Dataset excerpts:
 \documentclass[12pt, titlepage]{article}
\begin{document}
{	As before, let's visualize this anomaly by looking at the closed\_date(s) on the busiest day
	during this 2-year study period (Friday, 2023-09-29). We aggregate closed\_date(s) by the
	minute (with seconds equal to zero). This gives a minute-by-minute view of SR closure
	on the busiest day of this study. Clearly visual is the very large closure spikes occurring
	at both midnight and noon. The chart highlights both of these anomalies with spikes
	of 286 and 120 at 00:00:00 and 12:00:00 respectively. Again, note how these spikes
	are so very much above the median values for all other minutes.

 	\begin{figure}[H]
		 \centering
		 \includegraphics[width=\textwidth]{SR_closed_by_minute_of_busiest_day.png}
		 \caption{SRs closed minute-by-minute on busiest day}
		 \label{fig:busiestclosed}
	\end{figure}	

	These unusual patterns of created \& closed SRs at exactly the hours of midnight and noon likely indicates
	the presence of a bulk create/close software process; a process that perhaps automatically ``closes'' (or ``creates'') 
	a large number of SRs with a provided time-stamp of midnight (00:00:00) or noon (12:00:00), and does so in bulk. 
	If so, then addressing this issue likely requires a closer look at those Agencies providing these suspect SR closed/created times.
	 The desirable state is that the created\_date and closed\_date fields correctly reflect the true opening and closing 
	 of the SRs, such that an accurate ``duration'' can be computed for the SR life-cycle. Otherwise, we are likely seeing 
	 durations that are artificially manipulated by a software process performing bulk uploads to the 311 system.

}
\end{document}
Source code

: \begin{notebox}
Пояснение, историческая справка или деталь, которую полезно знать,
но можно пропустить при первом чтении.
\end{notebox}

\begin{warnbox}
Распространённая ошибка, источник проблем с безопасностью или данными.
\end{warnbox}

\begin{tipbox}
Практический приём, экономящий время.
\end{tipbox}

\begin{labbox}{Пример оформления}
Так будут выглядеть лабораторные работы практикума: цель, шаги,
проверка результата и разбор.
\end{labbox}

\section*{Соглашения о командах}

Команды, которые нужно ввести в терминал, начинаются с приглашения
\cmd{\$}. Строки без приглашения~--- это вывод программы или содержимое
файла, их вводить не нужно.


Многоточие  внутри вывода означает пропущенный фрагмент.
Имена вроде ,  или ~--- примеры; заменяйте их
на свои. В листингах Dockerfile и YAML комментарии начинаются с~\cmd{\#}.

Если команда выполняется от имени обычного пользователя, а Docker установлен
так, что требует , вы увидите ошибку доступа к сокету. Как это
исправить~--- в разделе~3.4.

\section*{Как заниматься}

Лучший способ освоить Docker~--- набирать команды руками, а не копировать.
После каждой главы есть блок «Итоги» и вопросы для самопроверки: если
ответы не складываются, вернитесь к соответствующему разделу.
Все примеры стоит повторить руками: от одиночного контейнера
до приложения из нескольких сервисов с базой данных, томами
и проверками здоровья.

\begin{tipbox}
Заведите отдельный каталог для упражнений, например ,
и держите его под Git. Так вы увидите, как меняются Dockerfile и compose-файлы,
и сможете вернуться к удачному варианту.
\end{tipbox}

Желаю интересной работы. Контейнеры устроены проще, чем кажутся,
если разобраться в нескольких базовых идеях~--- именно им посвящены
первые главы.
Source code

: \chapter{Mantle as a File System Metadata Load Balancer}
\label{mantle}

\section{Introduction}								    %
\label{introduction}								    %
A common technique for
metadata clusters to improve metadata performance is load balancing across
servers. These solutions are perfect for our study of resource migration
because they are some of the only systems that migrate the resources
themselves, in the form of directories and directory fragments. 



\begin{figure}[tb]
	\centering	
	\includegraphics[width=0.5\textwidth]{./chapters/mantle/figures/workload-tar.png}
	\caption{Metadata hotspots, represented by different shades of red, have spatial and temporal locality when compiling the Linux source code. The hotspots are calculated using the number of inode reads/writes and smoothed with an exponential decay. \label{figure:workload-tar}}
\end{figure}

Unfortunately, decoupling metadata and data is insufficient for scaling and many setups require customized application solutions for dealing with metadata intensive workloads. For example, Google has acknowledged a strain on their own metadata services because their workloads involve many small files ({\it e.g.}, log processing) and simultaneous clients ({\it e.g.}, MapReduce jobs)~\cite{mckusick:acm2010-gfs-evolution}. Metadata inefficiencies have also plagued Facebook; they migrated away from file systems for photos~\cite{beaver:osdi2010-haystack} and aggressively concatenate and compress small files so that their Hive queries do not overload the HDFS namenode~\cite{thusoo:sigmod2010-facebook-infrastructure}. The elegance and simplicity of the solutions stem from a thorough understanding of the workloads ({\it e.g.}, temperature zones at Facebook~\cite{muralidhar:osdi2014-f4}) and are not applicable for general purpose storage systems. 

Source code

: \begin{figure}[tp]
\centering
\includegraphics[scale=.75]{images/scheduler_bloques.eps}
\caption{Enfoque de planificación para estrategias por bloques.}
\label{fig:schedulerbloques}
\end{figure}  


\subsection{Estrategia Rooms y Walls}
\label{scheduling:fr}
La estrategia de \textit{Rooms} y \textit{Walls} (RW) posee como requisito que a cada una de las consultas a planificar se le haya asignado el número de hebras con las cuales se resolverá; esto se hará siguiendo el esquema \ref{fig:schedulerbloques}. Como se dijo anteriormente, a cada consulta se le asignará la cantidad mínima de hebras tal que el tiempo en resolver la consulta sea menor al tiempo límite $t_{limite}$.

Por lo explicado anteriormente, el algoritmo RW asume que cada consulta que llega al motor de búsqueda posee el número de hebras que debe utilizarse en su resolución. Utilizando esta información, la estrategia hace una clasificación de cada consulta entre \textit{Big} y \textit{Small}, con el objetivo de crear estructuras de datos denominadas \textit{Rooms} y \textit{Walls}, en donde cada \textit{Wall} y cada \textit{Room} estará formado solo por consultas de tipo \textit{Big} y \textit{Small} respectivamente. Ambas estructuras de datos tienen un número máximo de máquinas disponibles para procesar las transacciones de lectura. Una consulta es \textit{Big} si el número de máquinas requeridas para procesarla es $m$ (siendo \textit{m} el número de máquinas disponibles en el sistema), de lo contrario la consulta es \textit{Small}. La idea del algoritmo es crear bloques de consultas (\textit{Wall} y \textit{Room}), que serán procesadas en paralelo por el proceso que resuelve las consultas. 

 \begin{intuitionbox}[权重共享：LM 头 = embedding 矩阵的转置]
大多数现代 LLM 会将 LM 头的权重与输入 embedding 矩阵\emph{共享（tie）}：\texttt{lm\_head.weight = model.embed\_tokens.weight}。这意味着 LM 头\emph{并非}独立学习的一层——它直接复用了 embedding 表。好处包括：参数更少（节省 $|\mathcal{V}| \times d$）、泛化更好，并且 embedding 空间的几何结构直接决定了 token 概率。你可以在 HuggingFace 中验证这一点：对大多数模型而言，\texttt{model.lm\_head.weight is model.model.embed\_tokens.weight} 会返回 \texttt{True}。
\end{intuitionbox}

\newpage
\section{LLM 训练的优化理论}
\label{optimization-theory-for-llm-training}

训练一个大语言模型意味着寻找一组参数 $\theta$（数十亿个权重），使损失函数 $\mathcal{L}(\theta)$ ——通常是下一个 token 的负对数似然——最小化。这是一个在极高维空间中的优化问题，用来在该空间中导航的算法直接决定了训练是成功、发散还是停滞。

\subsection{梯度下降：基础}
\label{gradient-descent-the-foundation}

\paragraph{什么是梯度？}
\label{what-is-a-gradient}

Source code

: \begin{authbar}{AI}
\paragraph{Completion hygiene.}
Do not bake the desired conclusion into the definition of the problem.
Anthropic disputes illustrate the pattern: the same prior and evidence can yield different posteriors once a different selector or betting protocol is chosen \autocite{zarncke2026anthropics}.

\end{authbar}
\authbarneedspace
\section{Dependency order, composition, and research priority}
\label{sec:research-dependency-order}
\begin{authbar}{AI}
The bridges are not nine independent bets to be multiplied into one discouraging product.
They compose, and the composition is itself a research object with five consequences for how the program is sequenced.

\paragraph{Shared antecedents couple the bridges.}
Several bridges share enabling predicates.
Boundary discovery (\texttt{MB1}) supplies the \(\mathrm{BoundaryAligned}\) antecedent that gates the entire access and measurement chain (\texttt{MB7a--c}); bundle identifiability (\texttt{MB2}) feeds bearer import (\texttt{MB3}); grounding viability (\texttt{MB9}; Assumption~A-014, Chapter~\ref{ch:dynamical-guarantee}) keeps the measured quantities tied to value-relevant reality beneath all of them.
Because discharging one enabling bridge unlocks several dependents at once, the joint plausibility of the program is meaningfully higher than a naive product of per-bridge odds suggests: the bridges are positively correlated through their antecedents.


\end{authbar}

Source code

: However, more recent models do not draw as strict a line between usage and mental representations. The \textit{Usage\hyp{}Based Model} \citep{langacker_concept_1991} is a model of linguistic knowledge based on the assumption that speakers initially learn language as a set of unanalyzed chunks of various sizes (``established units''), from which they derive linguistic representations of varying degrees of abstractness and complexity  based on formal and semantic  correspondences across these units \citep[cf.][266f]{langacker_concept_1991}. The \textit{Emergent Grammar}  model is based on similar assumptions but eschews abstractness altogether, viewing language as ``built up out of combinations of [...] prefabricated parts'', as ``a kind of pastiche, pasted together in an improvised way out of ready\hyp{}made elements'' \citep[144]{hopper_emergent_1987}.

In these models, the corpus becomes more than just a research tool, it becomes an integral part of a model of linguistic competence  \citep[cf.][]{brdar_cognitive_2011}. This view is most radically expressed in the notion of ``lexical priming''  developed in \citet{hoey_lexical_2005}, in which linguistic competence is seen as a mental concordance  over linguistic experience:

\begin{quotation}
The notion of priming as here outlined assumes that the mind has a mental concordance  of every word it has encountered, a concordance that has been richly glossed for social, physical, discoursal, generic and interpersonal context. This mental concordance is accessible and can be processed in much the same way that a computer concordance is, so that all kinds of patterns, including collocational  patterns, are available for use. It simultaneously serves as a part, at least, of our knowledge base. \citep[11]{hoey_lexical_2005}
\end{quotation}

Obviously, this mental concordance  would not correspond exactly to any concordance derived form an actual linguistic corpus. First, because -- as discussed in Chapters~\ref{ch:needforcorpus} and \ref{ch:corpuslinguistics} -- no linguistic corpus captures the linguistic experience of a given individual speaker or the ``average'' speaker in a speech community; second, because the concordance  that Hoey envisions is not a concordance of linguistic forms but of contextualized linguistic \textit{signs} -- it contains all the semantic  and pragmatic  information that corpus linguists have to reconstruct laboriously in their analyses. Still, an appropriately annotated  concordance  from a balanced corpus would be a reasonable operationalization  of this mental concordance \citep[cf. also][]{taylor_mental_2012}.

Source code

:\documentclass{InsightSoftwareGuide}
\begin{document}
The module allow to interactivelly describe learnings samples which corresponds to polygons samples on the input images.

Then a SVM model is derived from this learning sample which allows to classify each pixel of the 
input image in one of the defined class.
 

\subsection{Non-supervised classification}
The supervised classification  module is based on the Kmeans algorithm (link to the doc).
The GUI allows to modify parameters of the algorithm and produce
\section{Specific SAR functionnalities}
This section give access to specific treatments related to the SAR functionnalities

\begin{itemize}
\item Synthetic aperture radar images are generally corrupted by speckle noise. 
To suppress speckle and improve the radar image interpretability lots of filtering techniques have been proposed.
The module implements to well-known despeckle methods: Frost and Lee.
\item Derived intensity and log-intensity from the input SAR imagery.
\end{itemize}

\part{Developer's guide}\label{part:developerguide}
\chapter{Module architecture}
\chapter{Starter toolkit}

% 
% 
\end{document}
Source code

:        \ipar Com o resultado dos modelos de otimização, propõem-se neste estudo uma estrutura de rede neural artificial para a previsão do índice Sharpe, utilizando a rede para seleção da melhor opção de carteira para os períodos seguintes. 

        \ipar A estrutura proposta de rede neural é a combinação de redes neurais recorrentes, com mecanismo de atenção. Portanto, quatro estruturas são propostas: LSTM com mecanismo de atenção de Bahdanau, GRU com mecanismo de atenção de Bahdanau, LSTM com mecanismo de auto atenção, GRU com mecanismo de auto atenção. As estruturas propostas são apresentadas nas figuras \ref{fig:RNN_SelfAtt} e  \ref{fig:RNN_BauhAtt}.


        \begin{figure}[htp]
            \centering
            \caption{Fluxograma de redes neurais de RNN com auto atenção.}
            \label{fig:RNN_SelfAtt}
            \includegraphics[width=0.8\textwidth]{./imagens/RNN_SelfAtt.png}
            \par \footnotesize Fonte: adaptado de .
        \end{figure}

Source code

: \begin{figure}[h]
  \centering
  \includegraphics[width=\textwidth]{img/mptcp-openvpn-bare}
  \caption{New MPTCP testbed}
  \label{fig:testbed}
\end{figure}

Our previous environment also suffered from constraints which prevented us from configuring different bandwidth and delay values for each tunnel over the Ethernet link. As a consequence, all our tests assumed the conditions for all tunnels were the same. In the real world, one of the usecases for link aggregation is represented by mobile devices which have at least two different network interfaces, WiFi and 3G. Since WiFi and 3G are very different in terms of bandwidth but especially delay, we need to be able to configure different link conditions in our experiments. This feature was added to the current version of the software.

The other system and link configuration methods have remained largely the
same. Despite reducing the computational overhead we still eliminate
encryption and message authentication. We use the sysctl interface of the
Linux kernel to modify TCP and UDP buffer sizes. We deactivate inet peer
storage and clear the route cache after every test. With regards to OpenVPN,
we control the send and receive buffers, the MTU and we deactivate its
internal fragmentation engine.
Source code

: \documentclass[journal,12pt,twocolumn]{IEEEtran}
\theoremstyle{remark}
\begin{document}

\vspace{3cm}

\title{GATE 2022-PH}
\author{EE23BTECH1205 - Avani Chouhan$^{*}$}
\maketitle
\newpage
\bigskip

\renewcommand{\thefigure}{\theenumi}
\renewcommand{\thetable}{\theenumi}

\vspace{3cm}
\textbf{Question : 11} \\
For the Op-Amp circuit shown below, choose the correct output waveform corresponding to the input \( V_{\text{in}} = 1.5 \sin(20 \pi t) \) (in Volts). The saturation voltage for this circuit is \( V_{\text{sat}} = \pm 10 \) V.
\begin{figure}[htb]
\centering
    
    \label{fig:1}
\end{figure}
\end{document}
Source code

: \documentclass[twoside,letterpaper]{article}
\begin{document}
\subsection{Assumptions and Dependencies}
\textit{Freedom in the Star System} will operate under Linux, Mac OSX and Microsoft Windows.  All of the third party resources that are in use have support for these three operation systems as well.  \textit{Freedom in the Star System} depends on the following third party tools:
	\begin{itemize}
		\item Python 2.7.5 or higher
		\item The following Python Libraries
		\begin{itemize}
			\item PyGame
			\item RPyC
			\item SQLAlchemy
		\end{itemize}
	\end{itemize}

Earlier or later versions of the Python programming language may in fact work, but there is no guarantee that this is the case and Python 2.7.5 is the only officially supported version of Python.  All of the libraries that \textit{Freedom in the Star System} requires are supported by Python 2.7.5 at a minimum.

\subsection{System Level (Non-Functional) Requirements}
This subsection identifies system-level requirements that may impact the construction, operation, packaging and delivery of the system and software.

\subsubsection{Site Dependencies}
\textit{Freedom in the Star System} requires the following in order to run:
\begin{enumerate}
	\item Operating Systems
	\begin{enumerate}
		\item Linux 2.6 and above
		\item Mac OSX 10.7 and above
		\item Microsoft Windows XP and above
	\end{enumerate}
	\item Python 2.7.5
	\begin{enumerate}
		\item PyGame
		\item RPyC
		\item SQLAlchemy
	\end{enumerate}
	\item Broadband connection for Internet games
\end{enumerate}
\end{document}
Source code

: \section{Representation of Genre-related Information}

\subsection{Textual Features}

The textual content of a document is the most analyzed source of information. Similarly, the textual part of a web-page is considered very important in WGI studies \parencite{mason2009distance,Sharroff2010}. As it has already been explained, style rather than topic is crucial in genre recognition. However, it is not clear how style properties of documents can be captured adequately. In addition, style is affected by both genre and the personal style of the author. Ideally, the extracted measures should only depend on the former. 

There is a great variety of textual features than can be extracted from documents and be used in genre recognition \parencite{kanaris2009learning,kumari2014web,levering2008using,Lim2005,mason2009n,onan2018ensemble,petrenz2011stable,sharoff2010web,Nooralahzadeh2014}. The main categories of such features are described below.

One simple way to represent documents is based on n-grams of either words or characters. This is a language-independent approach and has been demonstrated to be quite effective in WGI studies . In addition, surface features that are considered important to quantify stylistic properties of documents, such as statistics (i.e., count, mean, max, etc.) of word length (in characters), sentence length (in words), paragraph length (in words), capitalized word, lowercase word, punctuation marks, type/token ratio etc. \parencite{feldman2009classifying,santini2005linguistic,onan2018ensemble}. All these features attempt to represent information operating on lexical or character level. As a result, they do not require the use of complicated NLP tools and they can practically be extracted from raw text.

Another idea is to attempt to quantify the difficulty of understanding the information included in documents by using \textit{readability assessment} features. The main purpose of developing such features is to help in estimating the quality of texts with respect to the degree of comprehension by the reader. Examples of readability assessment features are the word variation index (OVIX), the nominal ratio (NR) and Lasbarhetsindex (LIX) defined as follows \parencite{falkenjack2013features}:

### Exercise requirements
Take the line above containing "by speckle noise.", the line containing "The module implements", and all lines in between, and copy them exactly without anything else.

### Task answer
\item Synthetic aperture radar images are generally corrupted by speckle noise. 
To suppress speckle and improve the radar image interpretability lots of filtering techniques have been proposed.
The module implements to well-known despeckle methods: Frost and Lee.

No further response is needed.